This is the mail archive of the mailing list for the glibc project.

Index Nav: [Date Index] [Subject Index] [Author Index] [Thread Index]
Message Nav: [Date Prev] [Date Next] [Thread Prev] [Thread Next]
Other format: [Raw text]

Re: [PATCH] Fix p{readv,writev}{64} consolidation implementation

(+Chung-Lin Tang for possible nios2 bug.)

On 6/16/2016 11:49 AM, Adhemerval Zanella wrote:
On 16/06/2016 12:25, Chris Metcalf wrote:
On 6/15/2016 4:17 PM, Adhemerval Zanella wrote:
On 15/06/2016 15:21, Chris Metcalf wrote:
On 6/15/2016 9:45 AM, Adhemerval Zanella wrote:
On 15/06/2016 02:37, Mike Frysinger wrote:
On 14 Jun 2016 18:54, Adhemerval Zanella wrote:
This patch fixes the p{readv,writev}{64} consolidation implementation
from commits 4e77815 and af5fdf5.  Different from pread/pwrite
implementation, preadv/pwritev implementation does not require
__ALIGNMENT_ARG because kernel syscall prototypes define
the high and low part of the off_t, if it is the case, directly
(different from pread/pwrite where the architecture ABI for passing
64-bit values must be in consideration for passsing the arguments).
i had looked at that specifically but thought it ok because the old code
was using the alignment arg.  was the old code broken too ?

this is what the preadv code looked like:
-__libc_preadv (int fd, const struct iovec *vector, int count, off_t offset)
-  assert (sizeof (offset) == 4);
-  return SYSCALL_CANCEL (preadv, fd,
-                         vector, count, __ALIGNMENT_ARG
-                         __LONG_LONG_PAIR (offset >> 31, offset));

although i guess this isn't too surprising as this code was in the
generic sysdeps dir which currently doesn't have as many users as
we wish it did :).

The idea is not really to align the argument to zero pass, but rather to split
the possible 64-bits argument in high and low as required (as the default
implementation was doing [2]). On tile, it is working because the preadv.c
offset is 32-bits and thus the high word is indeed zero, but it is passing
one superfluous argument.
No, what happens is that instead of passing r3=pos_low=lo, r4=pos_high=0, we
are passing r3=pos_low=0, r4=pos_high=lo, r5=0.  This means that we get a crazy
high offset and either fail or (for a sufficiently large file) get the wrong data.
Filed as bug 20261.
I was referring to *old* behaviour (pre-consolidation) implementation
(the sysdeps/unix/sysv/linux/generic/wordsize-32/preadv.c), which did:

    return SYSCALL_CANCEL (preadv, fd,
                           vector, count, __ALIGNMENT_ARG
                           __LONG_LONG_PAIR (offset >> 31, offset));

It has 2 issue:

   1. It passed one superfluous argument to preadv. On tilepro build
      I noted that is using internal_syscall6, which means it is passing
      { fd, vector, cound, 0, offset, offset>>31 }.  It is not wrong,
      since for this code off_t will be the old 32-bit value, but the
      semantic is wrong.
No, it's definitely wrong :-)

We pass "offset" as the high part, and "0" as the low part. Accordingly, what
the kernel sees is a request for "offset << 32" rather than "offset".  The bug
report I filed contains a repro that does fail on tilegx32.
I am not following because I am referring to the old code that was *suppose*
to work on tile (either on 32-bits kernel or 64-bits kernel with compat
enabled). I rechecked the compilation against GLIBC 2.23 (which does not
contain this consolidation) and I am seeing tilepro passing:

"R00" (fd), "R01" (vector), "R02" (count), "R03" (0), "R04" (offset), "R05" (offset >> 31)

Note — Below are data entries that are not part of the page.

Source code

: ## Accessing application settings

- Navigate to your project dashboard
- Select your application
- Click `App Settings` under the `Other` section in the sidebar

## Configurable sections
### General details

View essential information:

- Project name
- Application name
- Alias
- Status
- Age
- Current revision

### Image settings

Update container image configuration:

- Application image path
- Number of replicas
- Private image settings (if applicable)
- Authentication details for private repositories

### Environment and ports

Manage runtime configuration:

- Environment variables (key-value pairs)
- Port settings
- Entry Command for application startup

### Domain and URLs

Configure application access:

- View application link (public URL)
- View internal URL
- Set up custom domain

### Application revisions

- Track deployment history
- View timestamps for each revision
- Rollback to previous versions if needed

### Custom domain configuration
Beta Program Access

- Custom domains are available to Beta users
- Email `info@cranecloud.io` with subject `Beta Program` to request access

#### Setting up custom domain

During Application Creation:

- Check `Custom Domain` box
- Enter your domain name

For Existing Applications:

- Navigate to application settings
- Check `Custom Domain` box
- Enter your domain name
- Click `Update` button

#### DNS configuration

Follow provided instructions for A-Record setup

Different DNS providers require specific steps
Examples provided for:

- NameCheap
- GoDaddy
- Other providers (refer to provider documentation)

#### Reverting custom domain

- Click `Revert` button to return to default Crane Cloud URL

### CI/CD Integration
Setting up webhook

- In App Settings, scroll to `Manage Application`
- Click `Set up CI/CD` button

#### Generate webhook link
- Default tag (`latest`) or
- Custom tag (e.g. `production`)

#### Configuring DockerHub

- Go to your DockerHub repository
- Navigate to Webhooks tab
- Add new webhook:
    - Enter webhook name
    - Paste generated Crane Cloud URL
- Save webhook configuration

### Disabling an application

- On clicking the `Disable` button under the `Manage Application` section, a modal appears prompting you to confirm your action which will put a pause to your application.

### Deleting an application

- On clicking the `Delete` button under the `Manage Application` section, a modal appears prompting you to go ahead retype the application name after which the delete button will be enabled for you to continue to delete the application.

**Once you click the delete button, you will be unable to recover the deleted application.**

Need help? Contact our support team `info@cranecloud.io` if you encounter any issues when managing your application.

This is wrong, and this was indeed a bug prior to your consolidation patch.
This is a generic/wordsize-32 specific bug which apparently was not caught
during testing of tilepro or tilegx32.  In addition to the erroneous __ALIGNMENT_ARG,
we should be using LO_HI_LONG() here rather than __LONG_LONG_PAIR.
I suspect this is also a bug in the nios2 glibc.

Which indeed seems wrong with the issue you pointed out.  So how was this
suppose to work on previous GLIBC?

It doesn't.  That's why I filed the bug.

The new consolidation implementation indeed contains a bug and that's what
my v2 [1] is trying to fix.  With the v2 I am not seeing:

"R00" (fd), "R01" (vector), "R02" (count), "R03" ((long) (offset)), "R04" ((long) (((uint64_t) (offset)) >> 32))

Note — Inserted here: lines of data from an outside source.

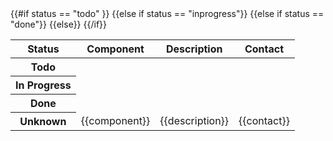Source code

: <!-- FeatureTable -->
<table class="table table-hover">
  <thead>
  <tr>
    <th>Status</th>
    <th>Component</th>
    <th>Description</th>
    <th>Contact</th>
  </tr>
  </thead>
  <tbody>
  {{#if status == "todo" }}
    <tr class="danger">
      <th scope="row">Todo</th>
  {{else if status == "inprogress"}}
    <tr class="warning">
      <th scope="row">In Progress</th>
  {{else if status == "done"}}
    <tr class="success">
      <th scope="row">Done</th>
  {{else}}
    <tr>
      <th scope="row">Unknown</th>
  {{/if}}
    <td>{{component}}</td>
    <td>{{description}}</td>
    <td>{{contact}}</td>
  </tr>
  </tbody>
</table>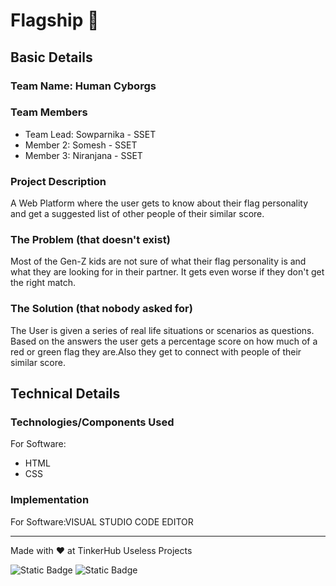 
# Flagship 🎯


## Basic Details
### Team Name: Human Cyborgs


### Team Members
- Team Lead: Sowparnika - SSET
- Member 2: Somesh - SSET
- Member 3: Niranjana - SSET

### Project Description
A Web Platform where the user gets to know about their flag personality and get a suggested list of other people of their similar score.

### The Problem (that doesn't exist)
Most of the Gen-Z kids are not sure of what their flag personality is and what they are looking for in their partner. It gets even worse if they don't get the right match.

### The Solution (that nobody asked for)
The User is given a series of real life situations or scenarios as questions. Based on the answers the user gets a percentage score on how much of a red or green flag they are.Also they get to connect with people of their similar score.

## Technical Details
### Technologies/Components Used
For Software:
- HTML
- CSS

### Implementation
For Software:VISUAL STUDIO CODE EDITOR

---
Made with ❤️ at TinkerHub Useless Projects 

![Static Badge](https://img.shields.io/badge/TinkerHub-24?color=%23000000&link=https%3A%2F%2Fwww.tinkerhub.org%2F)
![Static Badge](https://img.shields.io/badge/UselessProject--24-24?link=https%3A%2F%2Fwww.tinkerhub.org%2Fevents%2FQ2Q1TQKX6Q%2FUseless%2520Projects)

When you say "not seeing", I'm assuming you mean "now seeing".

In any case, "vector, count, lo, hi" is what we should see here.

   2. __LONG_LONG_PAIR is not correct for big-endian.
Yes, this needs to be fixed on the kernel side for consistency. Many other
syscalls pass their arguments with __LONG_LONG_PAIR.  Handling it this way
in the kernel seems pretty standard at this point, e.g. regs_to_64 in
arch/arm64/include/asm/assembler.h, or merge_64 in
arch/mips/kernel/linux32.c.  Even the fixed-endian platforms do it
consistently, e.g. "hi, lo" on parisc/s390/sparc and "lo, hi" on metag/x86.

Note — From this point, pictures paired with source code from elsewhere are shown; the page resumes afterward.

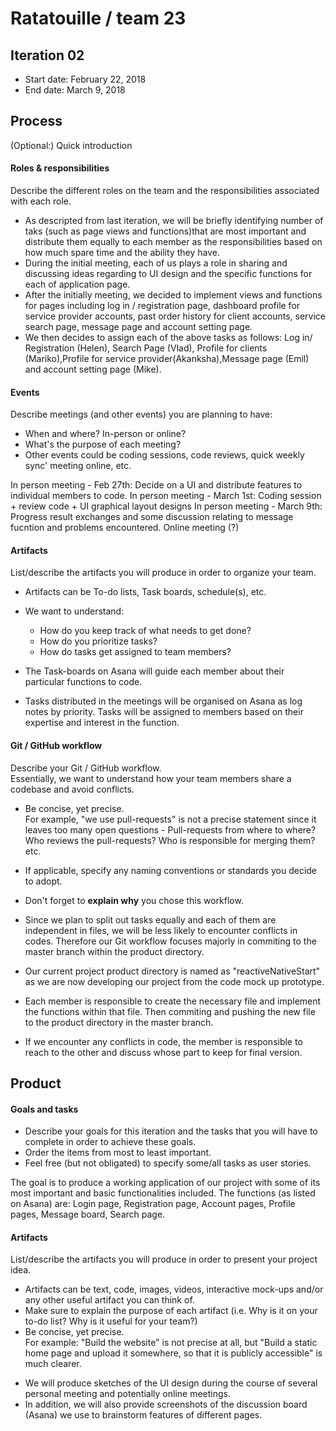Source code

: # Ratatouille / team 23 

## Iteration 02

 * Start date: February 22, 2018
 * End date: March 9, 2018

## Process

(Optional:) Quick introduction

#### Roles & responsibilities

Describe the different roles on the team and the responsibilities associated with each role.
* As descripted from last iteration, we will be briefly identifying number of taks (such as page views and functions)that are most important and distribute them equally to each member as the responsibilities based on how much spare time and the ability they have.
* During the initial meeting, each of us plays a role in sharing and discussing ideas regarding to UI design and the specific functions for each of application page.
* After the initially meeting, we decided to implement views and functions for pages including log in / registration page, dashboard profile for service provider accounts, past order history for client accounts, service search page, message page and account setting page. 
* We then decides to assign each of the above tasks as follows: Log in/ Registration (Helen), Search Page (Vlad), Profile for clients (Mariko),Profile for service provider(Akanksha),Message page (Emil) and account setting page (Mike).

#### Events

Describe meetings (and other events) you are planning to have:

 * When and where? In-person or online?
 * What's the purpose of each meeting?
 * Other events could be coding sessions, code reviews, quick weekly sync' meeting online, etc.

 In person meeting - Feb 27th: Decide on a UI and distribute features to individual members to code.
 In person meeting - March 1st: Coding session + review code + UI graphical layout designs 
 In person meeting - March 9th: Progress result exchanges and some discussion relating to message fucntion and problems encountered.
 Online meeting (?)

#### Artifacts

List/describe the artifacts you will produce in order to organize your team.       

 * Artifacts can be To-do lists, Task boards, schedule(s), etc.
 * We want to understand:
   * How do you keep track of what needs to get done?
   * How do you prioritize tasks?
   * How do tasks get assigned to team members?

* The Task-boards on Asana will guide each member about their particular functions to code.
* Tasks distributed in the meetings will be organised on Asana as log notes by priority. Tasks will be assigned to members based on their expertise and interest in the function. 

#### Git / GitHub workflow

Describe your Git / GitHub workflow.     
Essentially, we want to understand how your team members share a codebase and avoid conflicts.

 * Be concise, yet precise.      
For example, "we use pull-requests" is not a precise statement since it leaves too many open questions - Pull-requests from where to where? Who reviews the pull-requests? Who is responsible for merging them? etc.
 * If applicable, specify any naming conventions or standards you decide to adopt.
 * Don't forget to **explain why** you chose this workflow.
 
 * Since we plan to split out tasks equally and each of them are independent in files, we will be less likely to encounter conflicts in codes. Therefore our Git workflow focuses majorly in commiting to the master branch within the product directory.
 * Our current project product directory is named as "reactiveNativeStart" as we are now developing our project from the code mock up prototype.
 * Each member is responsible to create the necessary file and implement the functions within that file. Then commiting and pushing the new file to the product directory in the master branch.
 * If we encounter any conflicts in code, the member is responsible to reach to the other and discuss whose part to keep for final version.


## Product

#### Goals and tasks

 * Describe your goals for this iteration and the tasks that you will have to complete in order to achieve these goals.
 * Order the items from most to least important.
 * Feel free (but not obligated) to specify some/all tasks as user stories.

 The goal is to produce a working application of our project with some of its most important and basic functionalities included. The functions (as listed on Asana) are: Login page, Registration page, Account pages, Profile pages, Message board, Search page. 
 

#### Artifacts

List/describe the artifacts you will produce in order to present your project idea.

 * Artifacts can be text, code, images, videos, interactive mock-ups and/or any other useful artifact you can think of.
 * Make sure to explain the purpose of each artifact (i.e. Why is it on your to-do list? Why is it useful for your team?)
 * Be concise, yet precise.         
   For example: "Build the website" is not precise at all, but "Build a static home page and upload it somewhere, so that it is publicly accessible" is much clearer.
   
 - We will produce sketches of the UI design during the course of several personal meeting and potentially online meetings.
 - In addition, we will also provide screenshots of the discussion board (Asana) we use to brainstorm features of different pages.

It's possible little-endian compat powerpc shares this bug since it seems to
take fixed "hi, lo" arguments, e.g. in compat_sys_readahead().  I'll
forward this email on to the powerpc kernel maintainers to make sure
they have a chance to think about it.

I *really* do not think this is correct approach mainly because it break an
already defined kernel ABI and old BE preadv call on GLIBC was not done
by using __LONG_LONG_PAIR.  Old GLIBC will just fail in this new kernel
interface.  Unfortunately this is something we will need to carry on IMHO.

That's why I just removed the wrong assumption in old
sysdeps/unix/sysv/linux/generic/wordsize-32/preadv{64} about __LONG_LONG_PAIR.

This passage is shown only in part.